[Model] Add circlestone-labs/Anima by akshatvishu · Pull Request #4083 · vllm-project/vllm-omni

akshatvishu · 2026-06-02T22:25:25Z

Resolves #3658

Adds native diffusion support for circlestone-labs/Anima, a Cosmos-style text-to-image model distributed as a single-file safetensors checkpoint. The new AnimaPipeline loads the transformer/text-conditioner weights directly from the checkpoint, converts original Cosmos-style transformer keys when needed, and loads non-denoiser components such as the text encoder, tokenizers, VAE and scheduler from a Diffusers-layout components directory.

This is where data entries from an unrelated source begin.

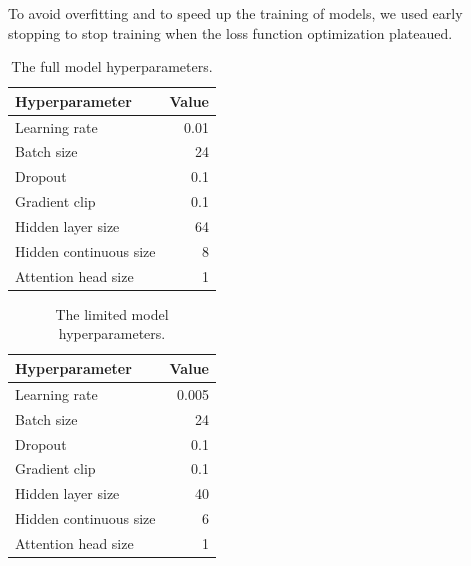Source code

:         To avoid overfitting and to speed up the training of models, we used early stopping to stop training when the loss function optimization plateaued. 
        
        \vspace{1.5cm}
    
        \begin{table}[ht!]
        \begin{center}
        \caption{The full model hyperparameters.
        \label{tab:full_params}}
        \vspace{0.5cm}
        \begin{tabular}{|l|r|}
        \hline
        \textbf{Hyperparameter} & \textbf{Value} \\ \hline
        Learning rate            & 0.01         \\ \hline
        Batch size              & 24            \\ \hline
        Dropout                 & 0.1            \\ \hline
        Gradient clip           & 0.1           \\ \hline
        Hidden layer size            & 64         \\ \hline
        Hidden continuous size & 8         \\ \hline
        Attention head size   & 1         \\ \hline
        \end{tabular}
        
        \end{center}
        \end{table}
        
        \begin{table}[ht!]
        \begin{center}
        \caption{The limited model hyperparameters.
        \label{tab:lim_params}}
        \vspace{0.5cm}
        \begin{tabular}{|l|r|}
        \hline
        \textbf{Hyperparameter} & \textbf{Value} \\ \hline
        Learning rate            & 0.005         \\ \hline
        Batch size              & 24            \\ \hline
        Dropout                 & 0.1            \\ \hline
        Gradient clip           & 0.1           \\ \hline
        Hidden layer size            & 40         \\ \hline
        Hidden continuous size & 6         \\ \hline
        Attention head size    & 1         \\ \hline
        \end{tabular}
        
        \end{center}
        \end{table}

Native Anima currently targets baseline single-GPU execution. TP, SP, CFG-parallel, HSDP, Cache-DiT/TeaCache, quantization, CPU/layerwise offload and step execution are not supported yet.

Key Changes

Native Anima Pipeline
- Adds vllm_omni/diffusion/models/anima/ with AnimaPipeline,
  AnimaTransformer3DModel, and AnimaTextConditioner.
- Supports direct local single-file safetensors loading and strict native
  module weight loading.
- Implements prompt encoding, true CFG handling, denoising, VAE decode, and
  Anima-specific post-processing.
Single-file Diffusion Loading
- Adds diffusers_single_file handling for Diffusers adapter pipelines.
- Auto-detects local .safetensors/.ckpt single-file checkpoints.
- Maps Anima single-file aliases, including AnimaModularPipeline, to the
  native AnimaPipeline.
- Allows default single-stage config selection for local single-file Anima
  serving without requiring a deploy config.

chatgpt-codex-connector

💡 Codex Review

Here are some automated review suggestions for this pull request.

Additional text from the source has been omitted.